Posted Thursday 7th April 2022

The UK National Security and Investment Act 2021 (“NSIA”) came into force on 4 January 2022. From this date, there has been a substantial expansion of the UK government’s ability to scrutinize investments. NSIA will be a standalone UK foreign direct investment and national security screening regime. It will replace the previous regime that links national security screening with UK merger control. It is fair to say that the UK government will be more likely to intervene in transactions under NSIA than it did under the Enterprise Act 2002.

The new regime will now significantly increase the UK government’s ability to review foreign direct investment (“FDI”) in UK businesses on the grounds of national security.

london city, UK

NSIA brings in a mandatory notification regime for certain key sectors, and gives the Secretary of State for Business, Energy and Industrial Strategy (“BEIS”) the power to investigate and order remedies for other investments giving rise to national security concerns and includes retrospective powers. As from 4 January 2022, the UK government can impose remedies, potentially prohibit completion, and order a demerger (following completion) of certain transactions on national security grounds.
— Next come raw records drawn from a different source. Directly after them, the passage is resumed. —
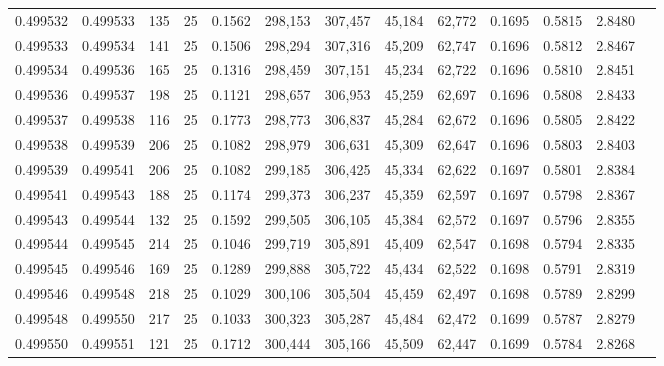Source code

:\begin{tabular}{rrrrrrrrrrrrr}
0.499532 & 0.499533 & 135 &  25 &                                     0.1562 & 298,153 & 307,457 &  45,184 &  62,772 & 0.1695 & 0.5815 & 2.8480 \\
0.499533 & 0.499534 & 141 &  25 &                                     0.1506 & 298,294 & 307,316 &  45,209 &  62,747 & 0.1696 & 0.5812 & 2.8467 \\
0.499534 & 0.499536 & 165 &  25 &                                     0.1316 & 298,459 & 307,151 &  45,234 &  62,722 & 0.1696 & 0.5810 & 2.8451 \\
0.499536 & 0.499537 & 198 &  25 &                                     0.1121 & 298,657 & 306,953 &  45,259 &  62,697 & 0.1696 & 0.5808 & 2.8433 \\
0.499537 & 0.499538 & 116 &  25 &                                     0.1773 & 298,773 & 306,837 &  45,284 &  62,672 & 0.1696 & 0.5805 & 2.8422 \\
0.499538 & 0.499539 & 206 &  25 &                                     0.1082 & 298,979 & 306,631 &  45,309 &  62,647 & 0.1696 & 0.5803 & 2.8403 \\
0.499539 & 0.499541 & 206 &  25 &                                     0.1082 & 299,185 & 306,425 &  45,334 &  62,622 & 0.1697 & 0.5801 & 2.8384 \\
0.499541 & 0.499543 & 188 &  25 &                                     0.1174 & 299,373 & 306,237 &  45,359 &  62,597 & 0.1697 & 0.5798 & 2.8367 \\
0.499543 & 0.499544 & 132 &  25 &                                     0.1592 & 299,505 & 306,105 &  45,384 &  62,572 & 0.1697 & 0.5796 & 2.8355 \\
0.499544 & 0.499545 & 214 &  25 &                                     0.1046 & 299,719 & 305,891 &  45,409 &  62,547 & 0.1698 & 0.5794 & 2.8335 \\
0.499545 & 0.499546 & 169 &  25 &                                     0.1289 & 299,888 & 305,722 &  45,434 &  62,522 & 0.1698 & 0.5791 & 2.8319 \\
0.499546 & 0.499548 & 218 &  25 &                                     0.1029 & 300,106 & 305,504 &  45,459 &  62,497 & 0.1698 & 0.5789 & 2.8299 \\
0.499548 & 0.499550 & 217 &  25 &                                     0.1033 & 300,323 & 305,287 &  45,484 &  62,472 & 0.1699 & 0.5787 & 2.8279 \\
0.499550 & 0.499551 & 121 &  25 &                                     0.1712 & 300,444 & 305,166 &  45,509 &  62,447 & 0.1699 & 0.5784 & 2.8268 \\

\end{tabular}
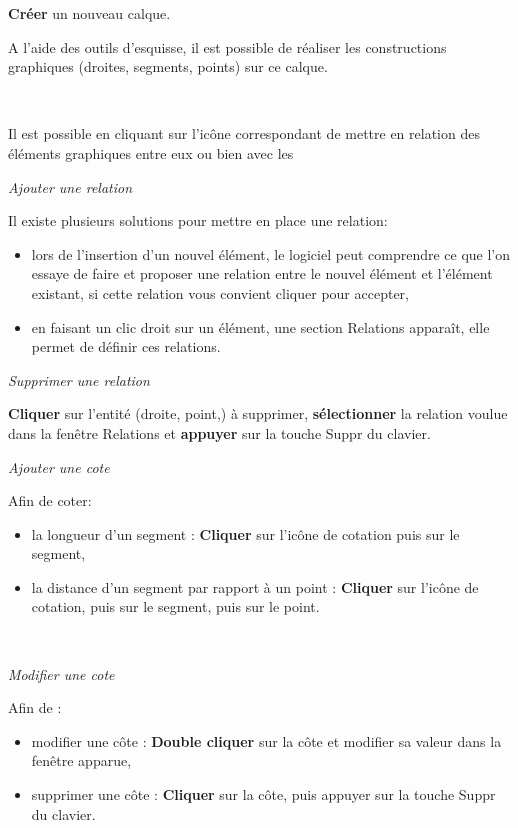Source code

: \textbf{Créer} un nouveau calque.


A l'aide des outils d'esquisse, il est possible de réaliser les constructions graphiques (droites, segments, points) sur ce calque.

~\

Il est possible en cliquant sur l'icône correspondant de mettre en relation des éléments graphiques entre eux ou bien avec les 

\textit{Ajouter une relation}

Il existe plusieurs solutions pour mettre en place une relation:
\begin{itemize}
 \item lors de l'insertion d'un nouvel élément, le logiciel peut \og comprendre \fg ce que l'on essaye de faire et proposer une relation entre le nouvel élément et l'élément existant, si cette relation vous convient cliquer pour accepter,
 \item en faisant un clic droit sur un élément, une section \og Relations \fg apparaît, elle permet de définir ces relations.
\end{itemize}

\textit{Supprimer une relation}

\textbf{Cliquer} sur l'entité (droite, point,) à supprimer, \textbf{sélectionner} la relation voulue dans la fenêtre Relations et \textbf{appuyer} sur la touche Suppr du clavier.

\textit{Ajouter une cote}

Afin de coter:
\begin{itemize}
 \item la longueur d'un segment : \textbf{Cliquer} sur l'icône de cotation puis sur le segment,
 \item la distance d'un segment par rapport à un point : \textbf{Cliquer} sur l'icône de cotation, puis sur le segment, puis sur le point.
\end{itemize}

~\

\textit{Modifier une cote}

Afin de :
\begin{itemize}
 \item modifier une côte : \textbf{Double cliquer} sur la côte et modifier sa valeur dans la fenêtre apparue,
 \item supprimer une côte : \textbf{Cliquer} sur la côte, puis appuyer sur la touche Suppr du clavier.
\end{itemize}


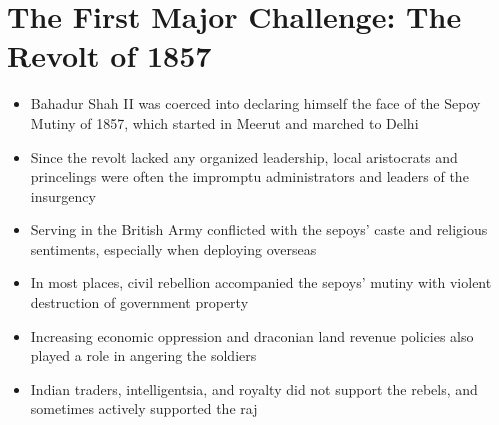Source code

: \section{The First Major Challenge: The Revolt of 1857}

\begin{itemize}
    \item Bahadur Shah II was coerced into declaring himself the face of the Sepoy Mutiny of 1857, which started in Meerut and marched to Delhi
    \item Since the revolt lacked any organized leadership, local aristocrats and princelings were often the impromptu administrators and leaders of the insurgency
    \item Serving in the British Army conflicted with the sepoys' caste and religious sentiments, especially when deploying overseas
    \item In most places, civil rebellion accompanied the sepoys' mutiny with violent destruction of government property
    \item Increasing economic oppression and draconian land revenue policies also played a role in angering the soldiers
    \item Indian traders, intelligentsia, and royalty did not support the rebels, and sometimes actively supported the \Gls{raj}
\end{itemize}

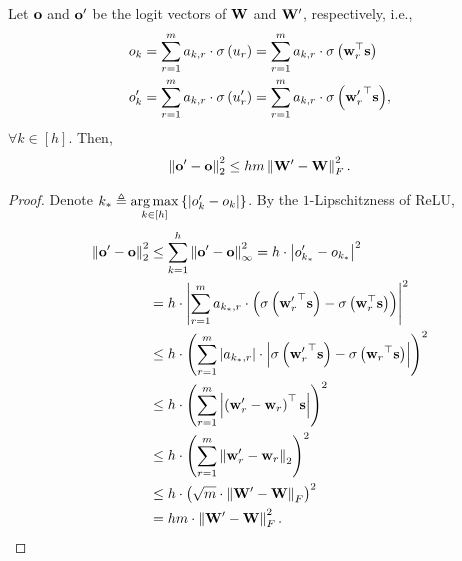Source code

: \begin{lem}
\label{lem:logit_upper_bound_parameter}
Let ${\mathbf{o}}$ and ${\mathbf{o}}^\prime$ be the logit vectors of  ${\mathbf{W}}$ and ${\mathbf{W}}^\prime$, respectively, i.e.,
\begin{equation*}
\begin{split}
    &o_{k} = \sum\limits_{r=1}^{m}{ a_{k,r} \cdot \sigma\left( u_{r} \right)} = \sum\limits_{r=1}^{m}{ a_{k,r} \cdot \sigma\left({\mathbf{w}}_r^\top {\mathbf{s}} \right)} \\
    &o_{k}^\prime = \sum\limits_{r=1}^{m}{ a_{k,r} \cdot \sigma\left( u_{r}^\prime \right)} = \sum\limits_{r=1}^{m}{ a_{k,r} \cdot \sigma\left({{\mathbf{w}}_r^\prime}^\top {\mathbf{s}} \right)},
\end{split}
\end{equation*}
$\forall k \in [h]$. Then,
\begin{equation*}
\begin{split}
    \left\| {\mathbf{o}}^\prime - {\mathbf{o}} \right\|_2^2 \le h m \left\| {\mathbf{W}}^\prime - {\mathbf{W}} \right\|_F^2.
\end{split}
\end{equation*}
\end{lem}
\begin{proof}
Denote $k_* \triangleq \operatorname*{arg\,max}\limits_{k \in [h]}\left\{ \left| o_{k}^\prime - o_{k} \right| \right\}$. By the $1$-Lipschitzness of ReLU,
\begin{equation*}
\begin{split}
    \left\| {\mathbf{o}}^\prime - {\mathbf{o}} \right\|_2^2 &\le \sum\limits_{k = 1}^{h}{ \left\| {\mathbf{o}}^\prime - {\mathbf{o}} \right\|_\infty^2} = h \cdot \left| o_{k_*}^\prime - o_{k_*} \right|^2 \\
    &= h \cdot \left| \sum\limits_{r=1}^{m}{ a_{k_*,r} \cdot \left( \sigma\left({{\mathbf{w}}_r^\prime}^\top {\mathbf{s}} \right) - \sigma\left({\mathbf{w}}_r^\top {\mathbf{s}} \right) \right)} \right|^2 \\
    &\le h \cdot \left( \sum\limits_{r=1}^{m}{ \left| a_{k_*,r} \right| \cdot \left| \sigma\left({{\mathbf{w}}_r^\prime}^\top {\mathbf{s}}\right) - \sigma\left({{\mathbf{w}}_r}^\top {\mathbf{s}}\right) \right|  } \right)^2 \\
    &\le h \cdot \left( \sum\limits_{r=1}^{m}{ \left| \left({{\mathbf{w}}_r^\prime} - {\mathbf{w}}_r \right)^\top {\mathbf{s}}\right|  } \right)^2 \\
    &\le h \cdot \left( \sum\limits_{r=1}^{m}{ \left\| {{\mathbf{w}}_r^\prime} - {\mathbf{w}}_r \right\|_2  } \right)^2 \\
    &\le h \cdot \left( \sqrt{m} \cdot \left\| {\mathbf{W}}^\prime - {\mathbf{W}} \right\|_F \right)^2 \\
    &= h m \cdot \left\| {\mathbf{W}}^\prime - {\mathbf{W}} \right\|_F^2. \qedhere
\end{split}
\end{equation*}
\end{proof}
Companies are required to notify the Secretary of State of deals and obtain approval before completing their acquisitions if they fall within one of the sensitive sectors. Failure to do so could give rise to financial and criminal penalties.

NSIA is divided into two parts, a hybrid mandatory regime and a voluntary regime. The mandatory regime requires qualifying transactions within any of the 17 specified “high risk” sectors to be notified for approval before they can proceed. The voluntary regime will enable parties to submit transactions for approval and will also allow the new BEIS Investment Security Unit (“ISU”) to call in deals retrospectively.

A transaction will give rise to a mandatory filing obligation where it gives rise to (1) an increase in the shareholding or voting rights of a qualifying entity to over 25%, 50% or 75% or (2) the acquisition of veto rights over resolutions governing its affairs. The Secretary of State’s powers to call in a transaction for an investigation, as well as the parties’ ability to make a voluntary notification, will also arise if the investor (1) acquires so-called “material influence” over an entity, or (2) makes certain asset acquisitions.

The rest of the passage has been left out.